In the Parameter Initialization Code page, click the

button on the right of the Initialization Code edit box and initialize the fitting parameters in Code Builder as follows.

   int n1, n2, n3;
	
   x_data.GetMinMax( x1, x2, &n1, &n2 );
   x3 = x1 + (x2 - x1)/2;
	
   y1 = y_data[n1];
   y2 = y_data[n2];
	
   vector vd;
   vd = abs( x_data - x3 );
   double xta, xtb;
   vd.GetMinMax( xta, xtb, &n3 );
   y3 = y_data[n3];

Click Compile button to compile it. Then click Return to Dialog button.
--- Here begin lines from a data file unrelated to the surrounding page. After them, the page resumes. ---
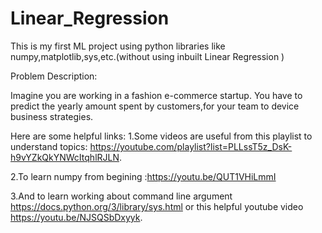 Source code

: # Linear_Regression

This is my first ML project using python libraries like numpy,matplotlib,sys,etc.(without using inbuilt Linear Regression )

Problem Description:

Imagine you are working in a fashion e-commerce startup. You have to predict the yearly amount spent by customers,for  your team to device business strategies.


Here are some helpful links:
  1.Some videos are useful from this playlist to understand topics:
          https://youtube.com/playlist?list=PLLssT5z_DsK-h9vYZkQkYNWcItqhlRJLN.
  
  2.To learn numpy from begining :https://youtu.be/QUT1VHiLmmI
  
  3.And to learn working about command line argument https://docs.python.org/3/library/sys.html or this helpful youtube video https://youtu.be/NJSQSbDxyyk.
  
  
  
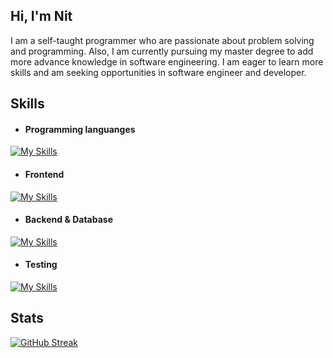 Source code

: ## Hi, I'm Nit

I am a self-taught programmer who are passionate about problem solving and programming. Also, I am currently pursuing my master degree to add more advance knowledge in software engineering. I am eager to learn more skills and am seeking opportunities in software engineer and developer.
## Skills
- #### Programming languanges
[![My Skills](https://skillicons.dev/icons?i=elixir,java,python,js,ts)](https://skillicons.dev)
- #### Frontend
[![My Skills](https://skillicons.dev/icons?i=html,css,react,nextjs,tailwind,sass,styledcomponents)](https://skillicons.dev)
- #### Backend & Database
[![My Skills](https://skillicons.dev/icons?i=hibernate,spring,nodejs,postgres,graphql,mysql,firebase,mongodb)](https://skillicons.dev)
- #### Testing
[![My Skills](https://skillicons.dev/icons?i=jest,postman)](https://skillicons.dev)
## Stats
[![GitHub Streak](https://streak-stats.demolab.com?user=nitipat21&theme=dark&border_radius=3)](https://git.io/streak-stats)
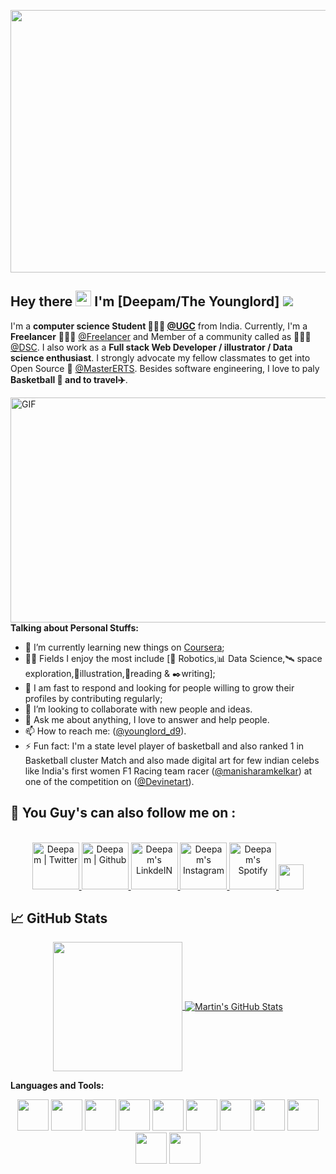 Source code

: <p align="center">
<img align="center" alt="GIF" src="https://user-images.githubusercontent.com/43116024/91091911-ecb37480-e674-11ea-827c-1a47e6e9e77f.gif" width="1020" height="420" />
</p>

## Hey there <img src="https://media.giphy.com/media/hvRJCLFzcasrR4ia7z/giphy.gif" width="25px"> I'm [Deepam/The Younglord] ![](https://visitor-badge.glitch.me/badge?page_id=theyounglord)
I'm a **computer science Student 👨🏽‍💼 [@UGC](https://www.ugc.ac.in/)** from India. Currently, I'm a **Freelancer** 👨🏽‍💻 [@Freelancer](https://www.freelancer.com/) and Member of a community called as 👨🏽‍💼[@DSC](https://dsccu.in/). I also work as a **Full stack Web Developer / illustrator / Data science enthusiast**. I strongly advocate my fellow classmates to get into Open Source 📢 [@MasterERTS](https://github.com/MasterERTS). Besides software engineering, I love to paly **Basketball :basketball: and to travel:airplane:**.

<img align="right" alt="GIF" src="https://user-images.githubusercontent.com/43116024/91599470-04943c80-e984-11ea-906d-ad345e49fbc4.gif" width="550" height="360" />

**Talking about Personal Stuffs:**

- 📖 I’m currently learning new things on [Coursera](https://www.coursera.org);
- 🤹🏽 Fields I enjoy the most include [🤖 Robotics,📊 Data Science,:artificial_satellite: space exploration,:tropical_fish:illustration,:open_book:reading & :black_nib:writing];
- 💬 I am fast to respond and looking for people willing to grow their profiles by contributing regularly;
- 👯 I’m looking to collaborate with new people and ideas.
- 💬 Ask me about anything, I love to answer and help people.
- 📫 How to reach me: ([@younglord_d9](https://www.instagram.com/younglord_d9/)).
- ⚡ Fun fact: I'm a state level player of basketball and also ranked 1 in Basketball cluster Match and also made digital art for few indian celebs like India's first women F1 Racing team racer ([@manisharamkelkar](https://www.instagram.com/manisharamkelkar/)) at one of the competition on ([@Devinetart](https://www.deviantart.com/)).

## :monocle_face: You Guy's can also follow me on :
<p align="center">
<br/>
<a href="https://twitter.com/younglord_d9">
  <img alt="Deepam | Twitter" width="75px" src="https://www.flaticon.com/svg/static/icons/svg/1322/1322042.svg" />
</a>
<a href="https://github.com/theyounglord">
  <img alt="Deepam | Github" width="75px" src="https://www.flaticon.com/svg/static/icons/svg/1322/1322053.svg" />
</a>
<a href="https://www.linkedin.com/in/young-lord-526b3116b/">
  <img alt="Deepam's LinkdeIN" width="75px" src="https://image.flaticon.com/icons/svg/2111/2111465.svg" />
</a>
<a href="https://www.instagram.com/accounts/login/?next=%2Fyounglord_d9%2F&source=follow">
  <img alt="Deepam's Instagram" width="75px" src="https://image.flaticon.com/icons/svg/2111/2111421.svg" />
</a>
<a href="https://open.spotify.com/user/31htsemoewvncl77kqbji3vvth4q">
  <img alt="Deepam's Spotify" width="75px" src="https://image.flaticon.com/icons/svg/2111/2111627.svg" />
</a>
  <a href="mailto:theyounglord.d9@gmail.com">
  <img src="https://github.com/blackcater/blackcater/raw/master/images/social-gmail.svg" height="40" />
</a>
</p>

## &#x1f4c8; GitHub Stats
<p align="center">
  <a href="https://github.com/theyounglord">
  <img align="center"  height="207px" src="https://github-readme-stats.vercel.app/api/top-langs/?username=theyounglord&hide=java,html&title_color=ffffff&text_color=c9cacc&icon_color=2bbc8a&bg_color=1d1f21" />
</a>
<a href="https://github.comnz/theyounglord">
  <img align="center" src="https://github-readme-stats.vercel.app/api?username=theyounglord&show_icons=true&line_height=27&count_private=true&title_color=ffffff&text_color=b8d7eb&icon_color=e77912&bg_color=1d1f21" alt="Martin's GitHub Stats" />
  </a>
</p>
  
**Languages and Tools:**  



<p align="center">
<code><img height="50" src="https://image.flaticon.com/icons/svg/2861/2861557.svg"></code>
<code><img height="50" src="https://image.flaticon.com/icons/svg/3190/3190604.svg"></code>
<code><img height="50" src="https://image.flaticon.com/icons/svg/2942/2942156.svg"></code>
<code><img height="50" src="https://img.icons8.com/color/48/000000/golang.png"></code>
<code><img height="50" src="https://image.flaticon.com/icons/svg/1628/1628182.svg"></code>
<code><img height="50" src="https://image.flaticon.com/icons/png/512/2085/2085061.png"></code>
<code><img height="50" src="https://image.flaticon.com/icons/svg/2535/2535543.svg"></code>
<code><img height="50" src="https://cdn.icon-icons.com/icons2/1508/PNG/512/matlab_104289.png"></code>
<code><img height="50" src="https://image.flaticon.com/icons/svg/2721/2721297.svg"></code>
<code><img height="50" src="https://image.flaticon.com/icons/svg/752/752605.svg"></code>
<code><img height="50" src="https://image.flaticon.com/icons/svg/1680/1680899.svg"></code>
</p>
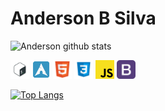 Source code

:# Anderson B Silva

![Anderson github stats](https://github-readme-stats.vercel.app/api?username=oandersonbsilva&show_icons=true&theme=graywhite) 
 
<code><img height="30" src="https://raw.githubusercontent.com/oandersonbsilva/oandersonbsilva/master/1.png"></code>
<code><img height="30" src="https://raw.githubusercontent.com/oandersonbsilva/oandersonbsilva/master/2.png"></code>
<code><img height="30" src="https://raw.githubusercontent.com/oandersonbsilva/oandersonbsilva/master/3.png"></code>
<code><img height="30" src="https://raw.githubusercontent.com/oandersonbsilva/oandersonbsilva/master/4.png"></code>
<code><img height="30" src="https://raw.githubusercontent.com/oandersonbsilva/oandersonbsilva/master/5.png"></code>
<code><img height="30" src="https://raw.githubusercontent.com/oandersonbsilva/oandersonbsilva/master/6.png"></code>

[![Top Langs](https://github-readme-stats.vercel.app/api/top-langs/?username=oandersonbsilva&layout=compact)](https://github.com/oandersonbsilva/github-readme-stats)
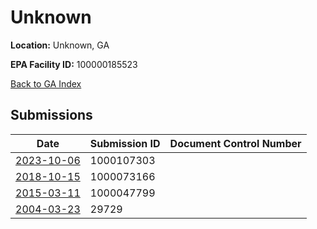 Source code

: # Unknown

**Location:** Unknown, GA

**EPA Facility ID:** 100000185523

[Back to GA Index](../../index.md)

## Submissions

| Date | Submission ID | Document Control Number |
|------|--------------|-------------------------|
| [2023-10-06](submissions/1000107303.md) | 1000107303 |  |
| [2018-10-15](submissions/1000073166.md) | 1000073166 |  |
| [2015-03-11](submissions/1000047799.md) | 1000047799 |  |
| [2004-03-23](submissions/29729.md) | 29729 |  |
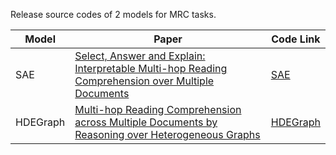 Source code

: Release source codes of 2 models for MRC tasks.

| Model    | Paper                                                        | Code Link                                                    |
| -------- | ------------------------------------------------------------ | ------------------------------------------------------------ |
| SAE      | [Select, Answer and Explain: Interpretable Multi-hop Reading Comprehension over Multiple Documents](https://arxiv.org/abs/1911.00484) | [SAE](https://github.com/JD-AI-Research-Silicon-Valley/SAE)  |
| HDEGraph | [Multi-hop Reading Comprehension across Multiple Documents by Reasoning over Heterogeneous Graphs](https://arxiv.org/abs/1911.00484) | [HDEGraph](https://github.com/JD-AI-Research-Silicon-Valley/HDEGraph) |

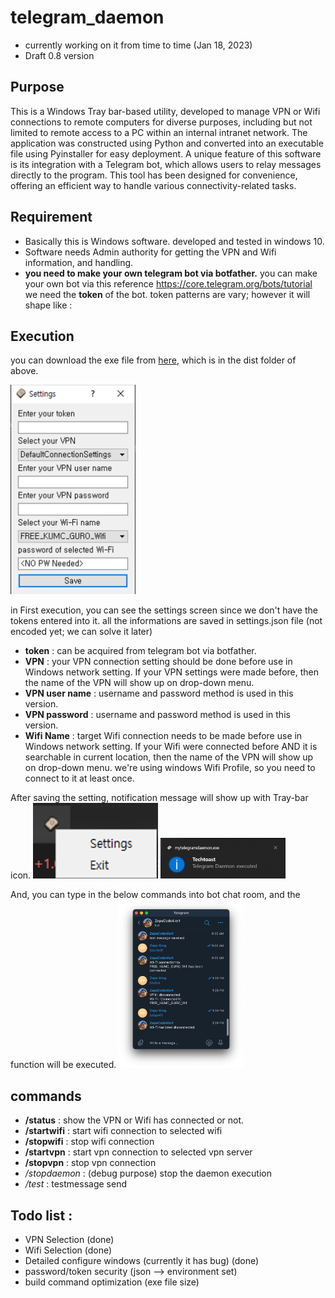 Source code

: # telegram_daemon
- currently working on it from time to time (Jan 18, 2023)
- Draft 0.8 version 

## Purpose
This is a Windows Tray bar-based utility, developed to manage VPN or Wifi connections to remote computers for diverse purposes, including but not limited to remote access to a PC within an internal intranet network. The application was constructed using Python and converted into an executable file using Pyinstaller for easy deployment. A unique feature of this software is its integration with a Telegram bot, which allows users to relay messages directly to the program. This tool has been designed for convenience, offering an efficient way to handle various connectivity-related tasks.

## Requirement
- Basically this is Windows software. developed and tested in windows 10.
- Software needs Admin authority for getting the VPN and Wifi information, and handling.
- **you need to make your own telegram bot via botfather.**
you can make your own bot via this reference https://core.telegram.org/bots/tutorial
we need the **token** of the bot. 
token patterns are vary; however it will shape like <chat ID of the bot>:<Some random ascii-like texts>

## Execution
you can download the exe file from [here](https://github.com/yangzepa/telegram_daemon/blob/2caa6acdc8016df5154c5ecf7b90e2587ec860ab/dist/mytelegramdaemon.exe), which is in the dist folder of above. 

<img src="https://github.com/yangzepa/telegram_daemon/blob/453a22896c2017dac90316464dd418da99e8d42a/readme_images/Settings.png" width="200">

in First execution, you can see the settings screen since we don't have the tokens entered into it.
all the informations are saved in settings.json file (not encoded yet; we can solve it later)

- **token** : can be acquired from telegram bot via botfather.
- **VPN** : your VPN connection setting should be done before use in Windows network setting. 
If your VPN settings were made before, then the name of the VPN will show up on drop-down menu.
- **VPN user name** : username and password method is used in this version.
- **VPN password** : username and password method is used in this version.
- **Wifi Name** : target Wifi connection needs to be made before use in Windows network setting.
If your Wifi were connected before AND it is searchable in current location, then the name of the VPN will show up on drop-down menu.
we're using windows Wifi Profile, so you need to connect to it at least once.

After saving the setting, notification message will show up with Tray-bar icon.
<img src="https://github.com/yangzepa/telegram_daemon/blob/453a22896c2017dac90316464dd418da99e8d42a/readme_images/Traybar.png" width="200">
<img src="https://github.com/yangzepa/telegram_daemon/blob/453a22896c2017dac90316464dd418da99e8d42a/readme_images/Alert1.png" width="200">

And, you can type in the below commands into bot chat room, and the function will be executed.
<img src="https://github.com/yangzepa/telegram_daemon/blob/453a22896c2017dac90316464dd418da99e8d42a/readme_images/Telegram_bot_window.png" width="200">

## commands
- **/status** : show the VPN or Wifi has connected or not.
- **/startwifi** : start wifi connection to selected wifi
- **/stopwifi** : stop wifi connection
- **/startvpn** : start vpn connection to selected vpn server
- **/stopvpn** : stop vpn connection
- */stopdaemon* : (debug purpose) stop the daemon execution
- */test* : testmessage send

## Todo list : 
- VPN Selection (done)
- Wifi Selection (done)
- Detailed configure windows (currently it has bug) (done)
- password/token security (json --> environment set) 
- build command optimization (exe file size)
Click Finish button.

Define Derived Parameters for Slopes and Intercepts

During function defined process, you can also define some additional derived Parameters such as slopes and intercepts , which are computed from the function parameter values after the fitting process ends.

Click <<Back button twice to go back to Variables and Parameters page, type a1,b1,a2,b2 in the Derived Parameters field.
Click Next button four times to go to Derived Parameters page, fill in the Meaning column and type the equations in the Derived Parameters Equations area as follows, then click Finish button.
a1=(y1*x3-y3*x1)/(x3-x1);
b1=(-y1+y3)/(x3-x1);
a2=(y3*x2-y2*x3)/(x2-x3);
b2=(-y3+y2)/(x2-x3);

Fit the Curve

Select Analysis: Fitting: Nonlinear Curve Fit from Origin menu. In the NLFit dialog, select Settings: Function Selection, in the page select User Defined from the Category drop-down list and pwl2s function from the Function drop-down list.
In the NLFit dialog, select Parameters tab, and fix parameters x1, x2 as shown in the dialog.
Click Fit button to fit the curve.